Figure 4. Repair of cisplatin-DNA adducts by time of day in human blood samples.

Figure 4

(A) Healthy human subjects were studied in-laboratory and subjected to 3 days of a simulated day shift schedule (B, control condition) or a simulated night shift condition (C, experimental condition). This was followed by a 24-hour constant routine protocol during which blood was drawn at 3-hour intervals (ZT2, ZT5, etc.) Blood samples collected at ZT2 and ZT14 (8 AM and 8 PM, respectively, in the day shift condition, or 8 PM and 8 AM in the night shift condition) were immediately treated with 10 μM cisplatin. Blood samples were incubated and fractions were collected between 2 and 24 hours later to isolate PBMCs. Genomic DNA was purified and probed for cisplatin-DNA adduct levels with an α-Pt-(GpG) antibody using a slot-blot assay. (D) mRNA was isolated from the blood samples and gene expression for XPA, the rate-limiting factor in NER, was analyzed using the NanoString multiplex assay. (E) DNA-protein interaction between the Bmal1 and XPA is shown in the first 3,000 base pair promoter region of human melanoma SKMEL-27 cells using a ChIP assay.

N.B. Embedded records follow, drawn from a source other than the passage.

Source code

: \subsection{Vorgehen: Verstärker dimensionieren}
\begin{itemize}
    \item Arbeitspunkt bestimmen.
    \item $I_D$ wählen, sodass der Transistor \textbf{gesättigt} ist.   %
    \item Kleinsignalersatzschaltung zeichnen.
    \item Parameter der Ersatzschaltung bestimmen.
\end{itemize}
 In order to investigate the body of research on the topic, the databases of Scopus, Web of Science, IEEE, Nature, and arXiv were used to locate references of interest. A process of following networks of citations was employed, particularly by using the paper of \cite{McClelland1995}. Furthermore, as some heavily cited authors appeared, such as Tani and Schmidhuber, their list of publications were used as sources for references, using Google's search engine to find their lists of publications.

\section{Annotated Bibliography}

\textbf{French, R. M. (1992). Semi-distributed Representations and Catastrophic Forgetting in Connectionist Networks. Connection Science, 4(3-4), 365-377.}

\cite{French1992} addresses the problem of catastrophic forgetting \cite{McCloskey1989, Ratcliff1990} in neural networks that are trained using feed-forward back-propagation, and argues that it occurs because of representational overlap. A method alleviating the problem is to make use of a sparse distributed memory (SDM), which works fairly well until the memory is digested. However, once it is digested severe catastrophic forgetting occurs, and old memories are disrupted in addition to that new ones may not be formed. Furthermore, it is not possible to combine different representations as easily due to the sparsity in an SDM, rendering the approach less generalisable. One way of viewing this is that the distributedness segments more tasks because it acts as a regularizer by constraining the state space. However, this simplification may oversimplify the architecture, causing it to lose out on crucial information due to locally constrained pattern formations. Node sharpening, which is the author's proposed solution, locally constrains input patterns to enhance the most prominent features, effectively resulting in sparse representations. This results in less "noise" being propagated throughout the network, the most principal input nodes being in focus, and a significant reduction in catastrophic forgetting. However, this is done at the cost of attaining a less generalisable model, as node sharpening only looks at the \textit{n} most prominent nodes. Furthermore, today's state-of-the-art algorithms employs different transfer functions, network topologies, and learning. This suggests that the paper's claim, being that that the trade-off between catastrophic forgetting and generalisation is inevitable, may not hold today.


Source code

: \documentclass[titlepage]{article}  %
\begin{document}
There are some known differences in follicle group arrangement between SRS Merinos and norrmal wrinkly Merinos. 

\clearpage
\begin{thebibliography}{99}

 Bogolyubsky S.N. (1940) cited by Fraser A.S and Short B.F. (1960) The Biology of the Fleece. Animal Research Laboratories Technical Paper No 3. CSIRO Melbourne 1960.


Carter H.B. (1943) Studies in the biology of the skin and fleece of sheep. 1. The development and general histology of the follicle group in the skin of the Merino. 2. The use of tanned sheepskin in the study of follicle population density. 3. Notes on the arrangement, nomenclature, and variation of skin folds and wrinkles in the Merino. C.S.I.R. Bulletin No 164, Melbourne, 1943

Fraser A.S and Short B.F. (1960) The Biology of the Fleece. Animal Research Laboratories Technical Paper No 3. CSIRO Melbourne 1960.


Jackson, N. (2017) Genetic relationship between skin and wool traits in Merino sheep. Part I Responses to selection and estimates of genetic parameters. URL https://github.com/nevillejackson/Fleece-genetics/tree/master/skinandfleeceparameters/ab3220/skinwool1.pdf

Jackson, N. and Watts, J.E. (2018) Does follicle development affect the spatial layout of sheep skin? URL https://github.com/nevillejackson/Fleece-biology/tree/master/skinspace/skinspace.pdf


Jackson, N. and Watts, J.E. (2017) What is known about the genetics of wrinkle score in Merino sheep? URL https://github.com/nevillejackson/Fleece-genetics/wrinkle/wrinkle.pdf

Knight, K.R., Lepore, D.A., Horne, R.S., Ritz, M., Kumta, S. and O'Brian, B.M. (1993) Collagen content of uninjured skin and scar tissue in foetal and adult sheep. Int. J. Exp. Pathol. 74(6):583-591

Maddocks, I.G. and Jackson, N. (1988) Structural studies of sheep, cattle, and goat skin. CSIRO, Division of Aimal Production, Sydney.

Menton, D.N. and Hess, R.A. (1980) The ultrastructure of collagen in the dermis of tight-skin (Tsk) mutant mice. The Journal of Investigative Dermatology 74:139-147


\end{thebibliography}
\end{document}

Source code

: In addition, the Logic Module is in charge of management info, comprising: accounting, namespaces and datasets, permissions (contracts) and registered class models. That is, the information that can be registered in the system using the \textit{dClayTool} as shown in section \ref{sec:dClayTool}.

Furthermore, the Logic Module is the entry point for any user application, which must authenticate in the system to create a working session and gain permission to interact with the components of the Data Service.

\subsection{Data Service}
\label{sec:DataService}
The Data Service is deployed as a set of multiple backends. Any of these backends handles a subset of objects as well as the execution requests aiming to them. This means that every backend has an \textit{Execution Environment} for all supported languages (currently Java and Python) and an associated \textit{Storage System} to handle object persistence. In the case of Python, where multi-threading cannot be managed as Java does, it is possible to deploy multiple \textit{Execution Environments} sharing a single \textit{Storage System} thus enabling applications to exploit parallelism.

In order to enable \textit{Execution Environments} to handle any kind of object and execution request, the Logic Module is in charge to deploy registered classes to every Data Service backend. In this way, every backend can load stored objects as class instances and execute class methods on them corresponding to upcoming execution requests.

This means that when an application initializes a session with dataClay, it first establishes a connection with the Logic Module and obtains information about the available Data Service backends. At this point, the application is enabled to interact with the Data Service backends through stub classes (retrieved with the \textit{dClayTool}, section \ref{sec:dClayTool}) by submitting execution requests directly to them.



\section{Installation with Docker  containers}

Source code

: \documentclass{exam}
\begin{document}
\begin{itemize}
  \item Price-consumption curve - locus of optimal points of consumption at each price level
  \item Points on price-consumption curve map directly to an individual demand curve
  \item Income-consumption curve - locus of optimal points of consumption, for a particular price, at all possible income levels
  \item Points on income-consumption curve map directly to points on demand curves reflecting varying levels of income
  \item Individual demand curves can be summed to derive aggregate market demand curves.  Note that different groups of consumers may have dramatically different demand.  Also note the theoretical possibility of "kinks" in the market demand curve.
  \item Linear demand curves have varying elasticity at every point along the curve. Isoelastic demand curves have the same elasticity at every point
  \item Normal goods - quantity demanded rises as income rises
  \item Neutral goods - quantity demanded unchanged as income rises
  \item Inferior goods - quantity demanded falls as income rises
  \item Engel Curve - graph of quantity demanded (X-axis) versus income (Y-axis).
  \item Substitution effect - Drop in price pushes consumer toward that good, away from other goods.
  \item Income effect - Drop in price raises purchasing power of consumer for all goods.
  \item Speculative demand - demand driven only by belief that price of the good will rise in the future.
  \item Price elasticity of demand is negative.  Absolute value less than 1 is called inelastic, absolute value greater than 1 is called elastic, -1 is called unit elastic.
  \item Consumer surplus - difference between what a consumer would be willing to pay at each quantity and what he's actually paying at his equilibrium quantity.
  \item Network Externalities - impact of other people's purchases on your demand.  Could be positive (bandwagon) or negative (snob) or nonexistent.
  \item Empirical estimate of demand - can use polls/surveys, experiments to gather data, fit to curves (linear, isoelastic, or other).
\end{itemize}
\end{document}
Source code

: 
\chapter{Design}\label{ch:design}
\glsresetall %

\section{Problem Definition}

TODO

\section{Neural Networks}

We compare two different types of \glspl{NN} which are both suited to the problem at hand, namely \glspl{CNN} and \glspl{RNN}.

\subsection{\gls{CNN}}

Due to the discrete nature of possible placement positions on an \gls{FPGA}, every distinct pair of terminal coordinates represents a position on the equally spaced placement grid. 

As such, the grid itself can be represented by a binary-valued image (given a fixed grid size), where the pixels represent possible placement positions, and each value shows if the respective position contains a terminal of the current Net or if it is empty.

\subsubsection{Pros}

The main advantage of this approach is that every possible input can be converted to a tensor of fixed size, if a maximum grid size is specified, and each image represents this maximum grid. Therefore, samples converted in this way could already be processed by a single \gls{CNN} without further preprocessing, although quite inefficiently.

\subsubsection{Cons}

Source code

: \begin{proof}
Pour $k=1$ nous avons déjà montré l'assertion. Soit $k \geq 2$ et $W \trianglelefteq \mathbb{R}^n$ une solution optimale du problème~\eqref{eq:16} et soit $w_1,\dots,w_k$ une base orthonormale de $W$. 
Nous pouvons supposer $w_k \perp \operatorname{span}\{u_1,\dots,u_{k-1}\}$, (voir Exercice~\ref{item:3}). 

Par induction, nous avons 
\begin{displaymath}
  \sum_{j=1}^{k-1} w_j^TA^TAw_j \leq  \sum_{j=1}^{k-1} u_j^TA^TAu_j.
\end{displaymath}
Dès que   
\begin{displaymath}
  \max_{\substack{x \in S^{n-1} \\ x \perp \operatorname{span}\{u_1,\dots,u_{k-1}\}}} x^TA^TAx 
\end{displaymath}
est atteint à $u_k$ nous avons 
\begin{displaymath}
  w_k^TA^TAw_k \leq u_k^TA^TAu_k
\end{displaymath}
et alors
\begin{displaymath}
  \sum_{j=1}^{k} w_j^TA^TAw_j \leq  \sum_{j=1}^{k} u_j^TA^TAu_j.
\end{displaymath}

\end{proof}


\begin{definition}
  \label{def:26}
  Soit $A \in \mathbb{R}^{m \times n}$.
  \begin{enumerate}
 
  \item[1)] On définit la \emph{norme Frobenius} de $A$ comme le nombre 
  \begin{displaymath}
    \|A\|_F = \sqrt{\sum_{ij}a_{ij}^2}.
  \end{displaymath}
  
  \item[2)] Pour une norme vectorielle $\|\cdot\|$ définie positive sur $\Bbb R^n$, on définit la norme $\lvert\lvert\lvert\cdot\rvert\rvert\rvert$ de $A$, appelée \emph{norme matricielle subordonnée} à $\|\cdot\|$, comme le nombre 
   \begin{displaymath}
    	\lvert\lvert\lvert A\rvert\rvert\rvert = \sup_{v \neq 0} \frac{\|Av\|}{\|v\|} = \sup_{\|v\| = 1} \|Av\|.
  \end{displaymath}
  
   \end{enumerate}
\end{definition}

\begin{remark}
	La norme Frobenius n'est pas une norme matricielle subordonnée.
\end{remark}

PER2 is a circadian clock positive control. Input and IgG are experimental positive and negative controls, respectively. (F) Quantitation of Bmal1 binding to promoter regions of PER2 and XPA from ChIP assay, indicating regions of significance after IgG binding subtraction. Statistical analysis was done using two-way ANOVA with n=3 subjects per group (B-C) and cosinor analysis with n=7 subjects per group (D), and t test with n=3 replicates for E-F. *=p<0.05 for circadian rhythmicity or ChIP binding. Error bars = S.E.M.